**Directions**
Wherever the word "conversations" occurs in the listing below, copy that whole line.

Records for the exercise START

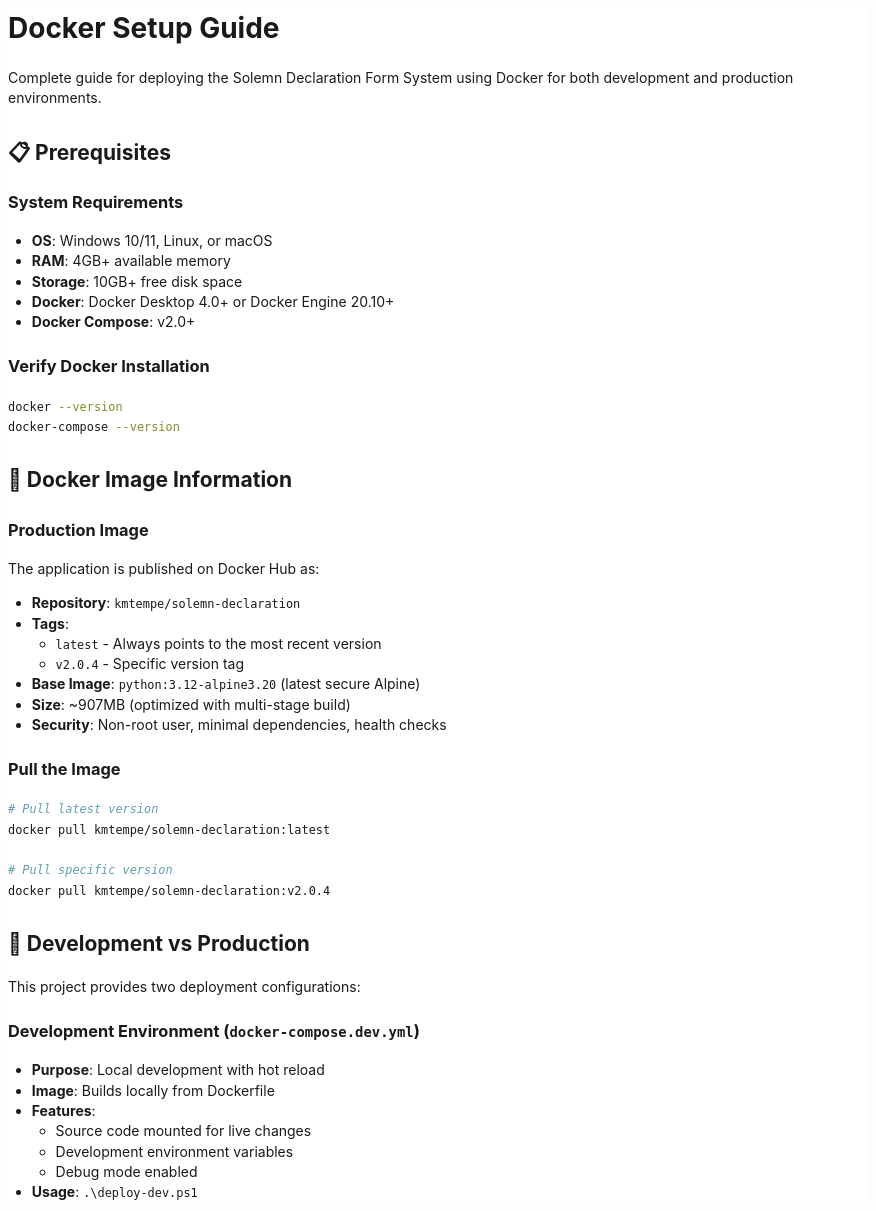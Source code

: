 # Docker Setup Guide

Complete guide for deploying the Solemn Declaration Form System using Docker for both development and production environments.

## 📋 Prerequisites

### System Requirements
- **OS**: Windows 10/11, Linux, or macOS
- **RAM**: 4GB+ available memory
- **Storage**: 10GB+ free disk space
- **Docker**: Docker Desktop 4.0+ or Docker Engine 20.10+
- **Docker Compose**: v2.0+

### Verify Docker Installation
```bash
docker --version
docker-compose --version
```

## 🚀 Docker Image Information

### Production Image
The application is published on Docker Hub as:
- **Repository**: `kmtempe/solemn-declaration`
- **Tags**: 
  - `latest` - Always points to the most recent version
  - `v2.0.4` - Specific version tag
- **Base Image**: `python:3.12-alpine3.20` (latest secure Alpine)
- **Size**: ~907MB (optimized with multi-stage build)
- **Security**: Non-root user, minimal dependencies, health checks

### Pull the Image
```bash
# Pull latest version
docker pull kmtempe/solemn-declaration:latest

# Pull specific version
docker pull kmtempe/solemn-declaration:v2.0.4
```

## 🔧 Development vs Production

This project provides two deployment configurations:

### Development Environment (`docker-compose.dev.yml`)
- **Purpose**: Local development with hot reload
- **Image**: Builds locally from Dockerfile
- **Features**: 
  - Source code mounted for live changes
  - Development environment variables
  - Debug mode enabled
- **Usage**: `.\deploy-dev.ps1`
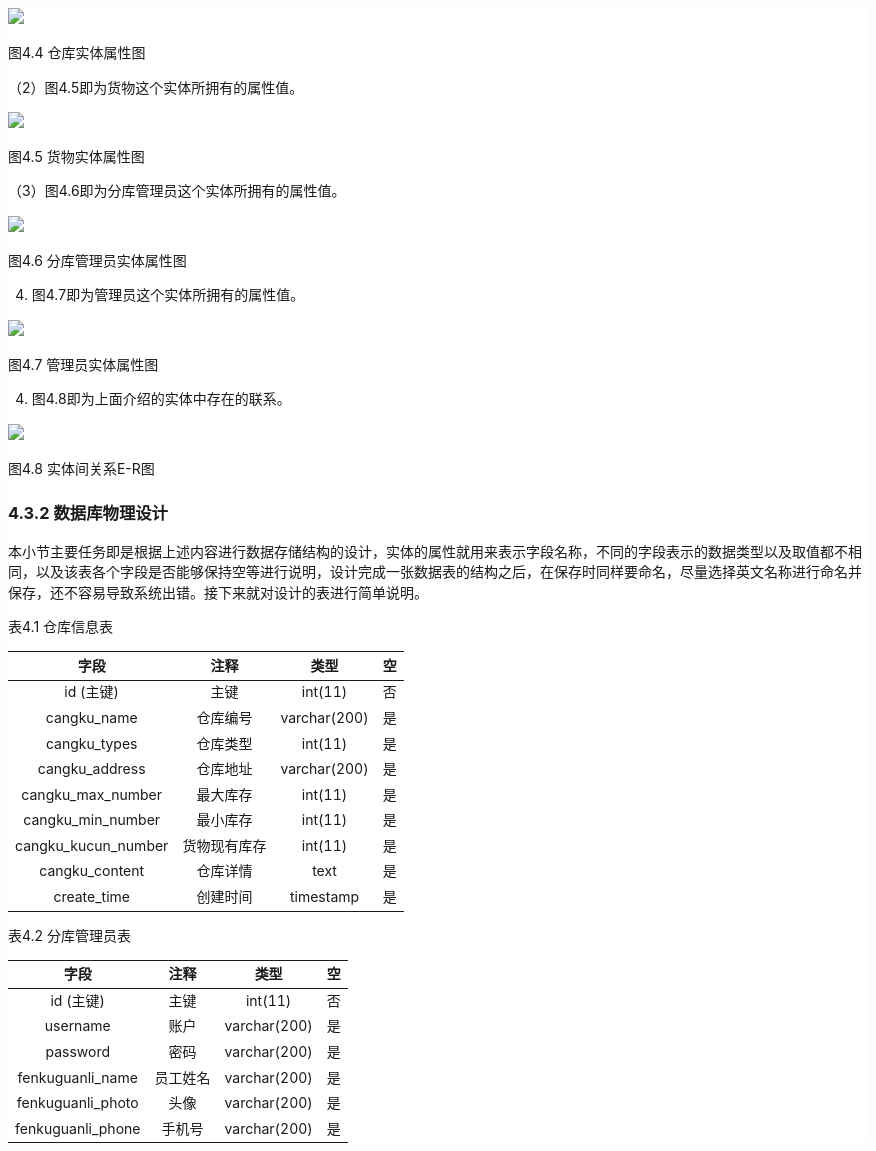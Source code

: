 ![](/images/0700ssm/ssm722/blog.011.png)

图4.4 仓库实体属性图

（2）图4.5即为货物这个实体所拥有的属性值。

![](/images/0700ssm/ssm722/blog.012.png)

图4.5 货物实体属性图

（3）图4.6即为分库管理员这个实体所拥有的属性值。

![](/images/0700ssm/ssm722/blog.013.png)

图4.6 分库管理员实体属性图

4. 图4.7即为管理员这个实体所拥有的属性值。

![](/images/0700ssm/ssm722/blog.014.png)

图4.7 管理员实体属性图

4. 图4.8即为上面介绍的实体中存在的联系。

![](/images/0700ssm/ssm722/blog.015.png)

图4.8 实体间关系E-R图
### 4.3.2 数据库物理设计
本小节主要任务即是根据上述内容进行数据存储结构的设计，实体的属性就用来表示字段名称，不同的字段表示的数据类型以及取值都不相同，以及该表各个字段是否能够保持空等进行说明，设计完成一张数据表的结构之后，在保存时同样要命名，尽量选择英文名称进行命名并保存，还不容易导致系统出错。接下来就对设计的表进行简单说明。

表4.1 仓库信息表

|字段|注释|类型|空|
| :-: | :-: | :-: | :-: |
|id (主键)|主键|int(11)|否|
|cangku\_name|仓库编号 |varchar(200)|是|
|cangku\_types|仓库类型 |int(11)|是|
|cangku\_address|仓库地址|varchar(200)|是|
|cangku\_max\_number|最大库存|int(11)|是|
|cangku\_min\_number|最小库存|int(11)|是|
|cangku\_kucun\_number|货物现有库存|int(11)|是|
|cangku\_content|仓库详情|text|是|
|create\_time|创建时间 |timestamp|是|
表4.2 分库管理员表

|字段|注释|类型|空|
| :-: | :-: | :-: | :-: |
|id (主键)|主键|int(11)|否|
|username|账户|varchar(200)|是|
|password|密码|varchar(200)|是|
|fenkuguanli\_name|员工姓名 |varchar(200)|是|
|fenkuguanli\_photo|头像|varchar(200)|是|
|fenkuguanli\_phone|手机号|varchar(200)|是|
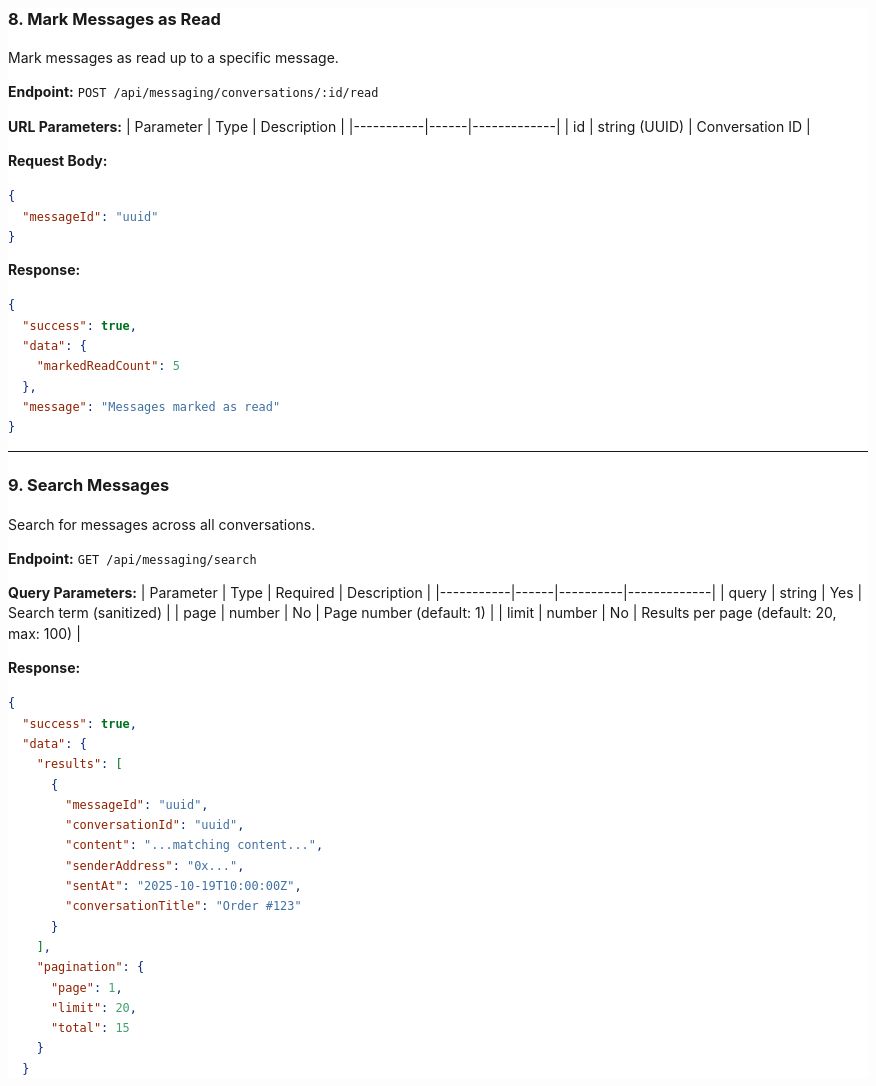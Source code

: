 ### 8. Mark Messages as Read

Mark messages as read up to a specific message.

**Endpoint:** `POST /api/messaging/conversations/:id/read`

**URL Parameters:**
| Parameter | Type | Description |
|-----------|------|-------------|
| id | string (UUID) | Conversation ID |

**Request Body:**
```json
{
  "messageId": "uuid"
}
```

**Response:**
```json
{
  "success": true,
  "data": {
    "markedReadCount": 5
  },
  "message": "Messages marked as read"
}
```

---

### 9. Search Messages

Search for messages across all conversations.

**Endpoint:** `GET /api/messaging/search`

**Query Parameters:**
| Parameter | Type | Required | Description |
|-----------|------|----------|-------------|
| query | string | Yes | Search term (sanitized) |
| page | number | No | Page number (default: 1) |
| limit | number | No | Results per page (default: 20, max: 100) |

**Response:**
```json
{
  "success": true,
  "data": {
    "results": [
      {
        "messageId": "uuid",
        "conversationId": "uuid",
        "content": "...matching content...",
        "senderAddress": "0x...",
        "sentAt": "2025-10-19T10:00:00Z",
        "conversationTitle": "Order #123"
      }
    ],
    "pagination": {
      "page": 1,
      "limit": 20,
      "total": 15
    }
  }
```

Records for the exercise END

**Written solution**
**Endpoint:** `POST /api/messaging/conversations/:id/read`
Search for messages across all conversations.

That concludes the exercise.